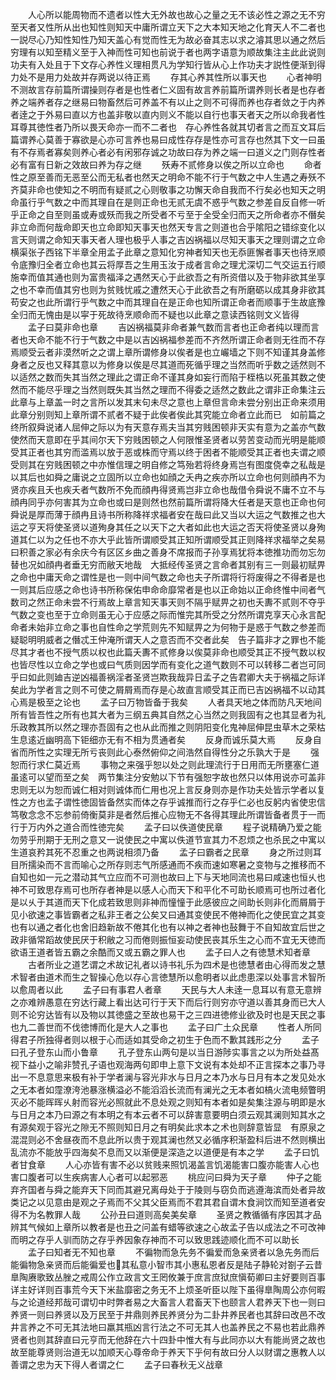 <!-- { "loadSidebar": true } -->
　　人心所以能周物而不遗者以性大无外故也故心之量之无不该必性之源之无不穷至天者又性所从出也知性则知天中庸所谓立天下之大本知天地之化育天人不二者也　一説尽心乃知性知性乃知天盖心有觉而性无为故必奋其志以求之濬其思以通之然后穷理有以知至精义至于入神而性可知也前说于者也两字语意为顺故集注主此此说则功夫有入处且于下文存心养性义理相贯凡为学知行皆从心上作功夫才説性便渐到得力处不是用力处故并存两说以待正焉
　　存其心养其性所以事天也
　　心者神明不测故言存前篇所谓操则存者是也性者仁义固有故言养前篇所谓养则长者是也存者养之端养者存之继易曰物畜然后可养盖不有以止之则不可得而养也存者敛之于内养者逹之于外易曰直以方也盖非敬以直内则义不能以自行也事天者天之所以命我者性耳尊其徳性者乃所以畏天命亦一而不二者也　存心养性各就其切者言之而互文耳后篇谓养心莫善于寡欲是心亦可言养也易曰成性存存是性亦可言存也然其下文一曰虽有不存焉者寡矣则养心者必有闲邪存诚之功故曰存为养之端一曰道义之门则存性者必有富有日新之效故曰养为存之继
　　殀寿不贰修身以俟之所以立命也
　　命者性之原至善而无恶至公而无私者也然天之明命不能不行于气数之中人生遇之寿殀不齐莫非命也使知之不明而有疑贰之心则敬事之功懈天命自我而不行矣必也知天之明命虽行乎气数之中而其理自在是则正命也无贰无虞不惑乎气数之参差自反自修一听乎正命之自至则虽或寿或殀而我之所受者不亏至于全受全归而天之所命者亦不僭矣非立命而何哉命即天也立命即知天事天也然天专言之则道也合乎隂阳之错综变化以言天则谓之命知天事天者人理也极乎人事之吉凶祸福以尽知天事天之理则谓之立命　横渠张子西铭下半章全用孟子此章之意知化穷神者知天也无忝匪懈者事天也待烹顺令底豫归全者立命也其云将厚吾之生用玉汝于成者言命之理尤深切二气交运五行顺施幸而值其通也则为富贵福泽之遇然天心于此欲吾之有所资借以及于物非欲其坐享之也不幸而值其穷也则为贫贱忧戚之遭然天心于此欲吾之有所磨砺以成其身非欲其苟安之也此所谓行乎气数之中而其理自在是正命也知所谓正命者而顺事于生故底豫全归而无愧由是以寜于死故待烹顺命而不疑也以此章之意读西铭则文义皆得
　　孟子曰莫非命也章
　　吉凶祸福莫非命者兼气数而言者也正命者纯以理而言者也天命不能不行于气数之中是以吉凶祸福参差而不齐然所谓正命者则无徃而不存焉顺受云者非漠然听之之谓上章所谓修身以俟者是也立巗墙之下则不知谨其身盖修身者之反也又释其意以为修身以俟是尽其道而死循乎理之当然而听乎数之适然则不以适然之数而失其当然之理此之谓正命不谨其身如妄行而陷于桎梏以死虽其数之使然而不能尽乎理之当然则既失其当然之理而不得委之适然之数此之谓非正命集注云此章与上章盖一时之言所以发其末句未尽之意也上章但言命未尝分别出正命来须用此章分别则知上章所谓不贰者不疑于此俟者俟此其究能立命者立此而已　如前篇之终所叙舜说诸人屈伸之际以为有天意存焉夫当其穷贱困顿非天实有意为之盖亦气数使然而天意即在乎其间尔天下穷贱困顿之人何限惟圣贤者以劳苦变动而光明是能顺受其正者也其穷而滥焉以放于恶或株而守焉以终于困者不能顺受其正者也夫谓之顺受则其在穷贱困顿之中亦惟信理之明自修之笃殆若将终身焉岂有图度侥幸之私哉是以其后也如舜之庸说之立固所以立命也如顔之夭冉之疾亦所以立命也何则顔冉不为贤亦疾且夭也疾夭者气数所不免而顔冉得贤焉岂非立命也哉借令舜说不庸不立不与顔冉同乎亦何害其为立命也或曰是则然也然前篇所谓将降大任者是天意也正命也何舜说是厚而薄于顔冉且诗书所称降祥求福者安在哉曰此又当以大运之气数推之也大运之亨天将使圣贤以道殉身其任之以天下之大者如此也大运之否天将使圣贤以身殉道其仁以为之任也不亦大乎此皆所谓顺受其正知所谓顺受其正则降祥求福举之矣易曰积善之家必有余庆今有区区乡曲之善身不席报而子孙享焉犹将本徳推功而勿忘勿替也况如顔冉者垂无穷而敝天地哉　大抵经传圣贤之言命者其别有三一则最初赋畀之命也中庸天命之谓性是也一则中间气数之命也夫子所谓将行将废得之不得者是也一则其后应感之命也诗书所称保佑申命命靡常者是也以正命始以正命终惟中间者气数司之然正命未尝不行焉故上章言知天事天则不隔乎赋畀之初也夭夀不贰则不夺乎气数之变也至于立命则虽无心于应感之际而惟完其所受之分然所谓克享天心永言配命者未始非立命之事也自性命之学荒则先不知赋畀之为何物于是惑于气数之参差而疑聪明明威者之僭忒王仲淹所谓天人之意否而不交者此矣　告子篇非才之罪也不能尽其才者也不授气质以权也此篇夭夀不贰修身以俟莫非命也顺受其正不授气数以权也皆尽性以立命之学也或曰气质则因学而有变化之道气数则不可以转移二者岂可同乎曰如此则廸吉逆凶福善祸淫者圣贤岂欺我哉异日孟子之告君卿大夫于祸福之际详矣此为学者言之则不可使之屑屑焉而存是心故直言顺受其正而已吉凶祸福不以动其心焉是极至之论也
　　孟子曰万物皆备于我矣
　　人者具天地之体而防凡天地间所有皆吾性之所有也其大者为三纲五典其自然之心当然之则我固有之也其显者为礼乐政教其所以然之理亦吾固有之也从此而推之则阴阳变化鬼神屈伸昆虫草木之荣枯生息逺近幽明高下钜细亦无有不相为贯通者矣
　　反身而诚乐莫大焉
　　反身自省而所性之实理无所亏丧则此心泰然俯仰之间浩然自得性分之乐孰大于是
　　强恕而行求仁莫近焉
　　事物之来强乎恕以处之则此理流行于日用而无所壅塞仁道虽逺可以望而至之矣　两节集注分安勉以下节有强恕字故也然只以体用说亦可盖非忠则无以为恕而诚仁相对则诚体而仁用也况上言反身则亦是作功夫处皆示学者以复性之方也孟子谓性徳固皆备然实而体之存乎诚推而行之存乎仁必也反躬内省使忠信笃敬念念不忘参前倚衡莫非是者然后推心应物无不各得其理此所谓皆备者贯于一而行于万内外之道合而性徳完矣
　　孟子曰以佚道使民章
　　程子说精确乃爱之能勿劳乎刑期于无刑之意又一说使民之中寓以佚道节宣其力不忍烦之也杀民之中寓以生道哀矜其死不忍重之也两说相须乃备
　　孟子曰霸者之民章
　　身之所过则耳目所擩染而不言而喻心之所存则志气所感通而不疾而速如寒暑之变物与之推移而不自知也如一元之潜动其气立应而不可测也故曰上下与天地同流也易曰咸速也恒乆也神不可致思存焉可也所存者神是以感人心而天下和平化不可助长顺焉可也所过者化是以乆于其道而天下化成若致思则非神而憧憧于此感彼应之间助长则非化而屑屑于见小欲速之事皆霸者之私非王者之公矣又曰通其变使民不倦神而化之使民宜之其变也有以通之者化也舍旧趋新故不倦其化也有以神之者神也鼔舞于不自知故宜后世之政非循常蹈故使民厌于积敝之习而倦则振恒妄动使民丧其乐生之心而不宜无天徳而欲语王道者皆五霸之余酷而又或五霸之罪人也
　　孟子曰人之有徳慧术知者章
　　古者所业之道艺谓之术故记礼者以诗书礼乐为四术是也徳慧者由心得而发之慧术智者由道术而生之智操心危以存心言徳慧所以愈明者以此虑患深以处事言术智所以愈周者以此
　　孟子曰有事君人者章
　　天民与大人未逹一息耳以有意无意辨之亦难辨愚意在穷达行藏上看出达可行于天下而后行则穷亦守道以善其身而已大人则不论穷达皆有以及物以其徳盛之至故也易干之三四进徳修业欲及时也是天民之事也九二善世而不伐徳博而化是大人之事也
　　孟子曰广土众民章
　　性者人所同得君子所独得者则以根于心而适如其受命之初生于色而不歉其践形之分
　　孟子曰孔子登东山而小鲁章
　　孔子登东山两句是以当日游陟实事言之以为所处益髙视下益小之喻非赞孔子语也观海两句即申上意下文说有本处却不正言探本之事乃寻出一不息意思来极有补于学者澜与容光非水与日月之本乃水与日月有本之发见处水之无本者如霪潦洿池暴涨横溢必不能滔滔长流而有澜光之无本者如槁火流电频瞥明灭必不能晖晖乆射而容光必照就此不息处观之则知有本者如是矣集注源与明即是水与日月之本乃曰源之有本明之有本云者不可以辞害意要明白须云观其澜则知其水之有源矣观于容光之隙无不照则知日月之有明矣此求本之术也则辞意皆显　有原泉之混混则必不舍昼夜而不息此所以贵于观其澜也然又必循序积渐盈科后进不然则横出乱流亦不能放乎四海矣不息而又以渐便是深造之以道便是有本之学
　　孟子曰饥者甘食章
　　人心亦皆有害不必以贫贱来照饥渴盖言饥渴能害口腹亦能害人心也害口腹者可以生疾病害人心者可以起邪恶
　　桃应问曰舜为天子章
　　仲子之能弃齐国者与舜之能弃天下同而其避兄离母处于于陵则与窃负而逃遵海滨而处者异故类记之以见意由是观之子焉而不父其父臣焉而不君其君自谓木食涧饮而知至道者安得不为名教罪人哉
　　公孙丑曰道则高矣美矣章
　　圣贤之教循循有序因其才品辨其气候如上章所以教者是也丑之问盖有蜡等欲速之心故孟子告以成法之不可改神而明之存乎人驯而防之存乎养因象存神而不可以致思践迹顺化而不可以助长
　　孟子曰知者无不知也章
　　不徧物而急先务不徧爱而急亲贤者以急先务而后能徧物急亲贤而后能徧爱也其私意小智市其小惠私恩者反是陆子静轮对劄子云昔臯陶赓歌致丛脞之戒周公作立政言文王罔攸兼于庶言庶狱庶愼荀卿曰主好要则百事详主好详则百事荒今天下米盐靡密之务无不上烦圣听臣以陛下虽得臯陶周公亦何暇与之论道经邦哉可谓切中时弊者易之大畜言人君畜天下也颐言人君养天下也一则曰养贤一则曰养贤以及万民至于井鼎则养民养贤分为二卦井养民者也其辞曰改邑不改井言养之不可无其法地曰羸其瓶凶言行法之不可无其人也盖养民之不易也若此鼎养贤者也则其辞直曰元亨而无他辞在六十四卦中惟大有与此同亦以大有能尚贤之故也故至能尊贤则治道无以加顺天心尊帝命于养天下乎何有故曰分人以财谓之惠教人以善谓之忠为天下得人者谓之仁
　　孟子曰春秋无义战章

* _ASSIGNED TASK_: Print exactly the lines from the first line of the records above through the line containing "存其心养其性所以事天也", leaving out the pictures.

* _SOLVED EXERCISE_:
 <!-- { "loadSidebar": true } -->
　　人心所以能周物而不遗者以性大无外故也故心之量之无不该必性之源之无不穷至天者又性所从出也知性则知天中庸所谓立天下之大本知天地之化育天人不二者也　一説尽心乃知性知性乃知天盖心有觉而性无为故必奋其志以求之濬其思以通之然后穷理有以知至精义至于入神而性可知也前说于者也两字语意为顺故集注主此此说则功夫有入处且于下文存心养性义理相贯凡为学知行皆从心上作功夫才説性便渐到得力处不是用力处故并存两说以待正焉
　　存其心养其性所以事天也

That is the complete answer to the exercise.